→ **Problem to work on**: Begin with the line that has "### Preprocessing". Give it and every line after it again, exactly, through the end of the entries below.

[Stored data entries]

★ ★ ★ ★ ★ ★ ★

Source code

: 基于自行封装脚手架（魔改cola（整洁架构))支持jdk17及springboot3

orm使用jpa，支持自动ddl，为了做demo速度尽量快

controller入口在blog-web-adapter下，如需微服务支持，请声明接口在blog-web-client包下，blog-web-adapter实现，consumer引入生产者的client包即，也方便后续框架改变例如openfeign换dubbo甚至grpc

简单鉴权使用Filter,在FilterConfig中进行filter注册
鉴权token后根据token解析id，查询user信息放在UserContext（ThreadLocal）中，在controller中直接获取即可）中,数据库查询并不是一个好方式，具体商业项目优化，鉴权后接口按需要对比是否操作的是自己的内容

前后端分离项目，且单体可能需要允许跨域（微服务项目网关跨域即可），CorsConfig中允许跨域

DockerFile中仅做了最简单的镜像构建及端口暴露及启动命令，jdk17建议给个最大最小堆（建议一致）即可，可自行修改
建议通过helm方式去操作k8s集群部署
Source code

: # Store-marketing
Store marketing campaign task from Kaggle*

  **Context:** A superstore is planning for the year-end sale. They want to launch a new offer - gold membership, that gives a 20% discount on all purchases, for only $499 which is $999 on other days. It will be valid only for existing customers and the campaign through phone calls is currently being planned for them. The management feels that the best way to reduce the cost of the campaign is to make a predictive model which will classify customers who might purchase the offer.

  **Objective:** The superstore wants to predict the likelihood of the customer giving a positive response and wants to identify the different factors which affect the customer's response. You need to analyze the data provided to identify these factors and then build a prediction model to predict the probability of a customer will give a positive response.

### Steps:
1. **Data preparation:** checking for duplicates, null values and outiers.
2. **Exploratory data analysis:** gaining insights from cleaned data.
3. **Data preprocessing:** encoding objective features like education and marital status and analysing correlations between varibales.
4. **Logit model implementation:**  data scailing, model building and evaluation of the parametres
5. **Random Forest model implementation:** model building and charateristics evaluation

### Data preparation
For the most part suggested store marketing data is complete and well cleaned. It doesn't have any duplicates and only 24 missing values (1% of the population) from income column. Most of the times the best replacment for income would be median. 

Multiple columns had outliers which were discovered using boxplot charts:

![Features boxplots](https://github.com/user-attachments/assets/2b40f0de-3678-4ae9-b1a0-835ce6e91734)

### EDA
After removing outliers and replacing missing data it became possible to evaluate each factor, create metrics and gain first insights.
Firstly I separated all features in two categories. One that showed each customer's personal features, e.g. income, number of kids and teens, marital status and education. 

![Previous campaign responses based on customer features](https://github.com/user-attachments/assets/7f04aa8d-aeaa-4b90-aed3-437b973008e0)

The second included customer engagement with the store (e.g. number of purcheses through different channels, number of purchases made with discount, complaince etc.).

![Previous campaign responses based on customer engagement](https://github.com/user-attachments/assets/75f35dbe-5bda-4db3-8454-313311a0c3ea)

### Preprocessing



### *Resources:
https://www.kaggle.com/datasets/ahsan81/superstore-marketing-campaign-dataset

★ ★ ★ ★ ★ ★ ★

→ **Exercise output**:
### Preprocessing



### *Resources:
https://www.kaggle.com/datasets/ahsan81/superstore-marketing-campaign-dataset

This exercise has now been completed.